Repeat exactly the lines running from the first line of the data to the line containing "($\hat w(q)=0$), then", both ends included, and nothing else; drop the pictures.

BEGIN

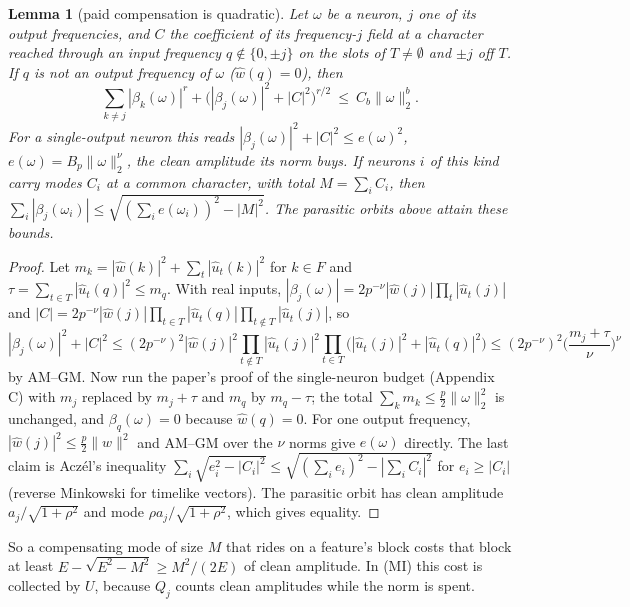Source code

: \documentclass[11pt]{article}
\newtheorem{lemma}[theorem]{Lemma}
\theoremstyle{definition}
\begin{document}
\begin{lemma}[paid compensation is quadratic]\label{lem:lorentz}
Let $\omega$ be a neuron, $j$ one of its output frequencies, and $C$ the coefficient of its frequency-$j$ field at a character reached
through an input frequency $q\notin\{0,\pm j\}$ on the slots of $T\neq\emptyset$ and $\pm j$ off $T$.  If $q$ is not an output frequency of
$\omega$ ($\hat w(q)=0$), then
\[\sum_{k\ne j}|\beta_k(\omega)|^r+\big(|\beta_j(\omega)|^2+|C|^2\big)^{r/2}\ \le\ C_b\|\omega\|_2^b .\]
For a single-output neuron this reads $|\beta_j(\omega)|^2+|C|^2\le e(\omega)^2$, $e(\omega)=B_p\|\omega\|_2^\nu$, the clean amplitude its
norm buys.  If neurons $i$ of this kind carry modes $C_i$ at a common character, with total $M=\sum_iC_i$, then
$\sum_i|\beta_j(\omega_i)|\le\sqrt{(\sum_ie(\omega_i))^2-|M|^2}$.  The parasitic orbits above attain these bounds.
\end{lemma}
\begin{proof}
Let $m_k=|\hat w(k)|^2+\sum_t|\hat u_t(k)|^2$ for $k\in F$ and $\tau=\sum_{t\in T}|\hat u_t(q)|^2\le m_q$.  With real inputs,
$|\beta_j(\omega)|=2p^{-\nu}|\hat w(j)|\prod_t|\hat u_t(j)|$ and $|C|=2p^{-\nu}|\hat w(j)|\prod_{t\in T}|\hat u_t(q)|\prod_{t\notin T}|\hat u_t(j)|$, so
\[|\beta_j(\omega)|^2+|C|^2\le(2p^{-\nu})^2|\hat w(j)|^2\prod_{t\notin T}|\hat u_t(j)|^2\prod_{t\in T}\big(|\hat u_t(j)|^2+|\hat u_t(q)|^2\big)\le(2p^{-\nu})^2\Big(\frac{m_j+\tau}{\nu}\Big)^{\nu}\]
by AM--GM.  Now run the paper's proof of the single-neuron budget (Appendix C) with $m_j$ replaced by $m_j+\tau$ and $m_q$ by $m_q-\tau$; the
total $\sum_km_k\le\frac p2\|\omega\|_2^2$ is unchanged, and $\beta_q(\omega)=0$ because $\hat w(q)=0$.  For one output frequency,
$|\hat w(j)|^2\le\frac p2\|w\|^2$ and AM--GM over the $\nu$ norms give $e(\omega)$ directly.  The last claim is Acz\'el's inequality
$\sum_i\sqrt{e_i^2-|C_i|^2}\le\sqrt{(\sum_ie_i)^2-|\sum_iC_i|^2}$ for $e_i\ge|C_i|$ (reverse Minkowski for timelike vectors).  The parasitic
orbit has clean amplitude $a_j/\sqrt{1+\rho^2}$ and mode $\rho a_j/\sqrt{1+\rho^2}$, which gives equality.
\end{proof}
So a compensating mode of size $M$ that rides on a feature's block costs that block at least $E-\sqrt{E^2-M^2}\ge M^2/(2E)$ of clean
amplitude.  In (MI) this cost is collected by $U$, because $Q_j$ counts clean amplitudes while the norm is spent.
\end{document}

END

## RESULT BELOW
Source code

: \documentclass[11pt]{article}
\newtheorem{lemma}[theorem]{Lemma}
\theoremstyle{definition}
\begin{document}
\begin{lemma}[paid compensation is quadratic]\label{lem:lorentz}
Let $\omega$ be a neuron, $j$ one of its output frequencies, and $C$ the coefficient of its frequency-$j$ field at a character reached
through an input frequency $q\notin\{0,\pm j\}$ on the slots of $T\neq\emptyset$ and $\pm j$ off $T$.  If $q$ is not an output frequency of
$\omega$ ($\hat w(q)=0$), then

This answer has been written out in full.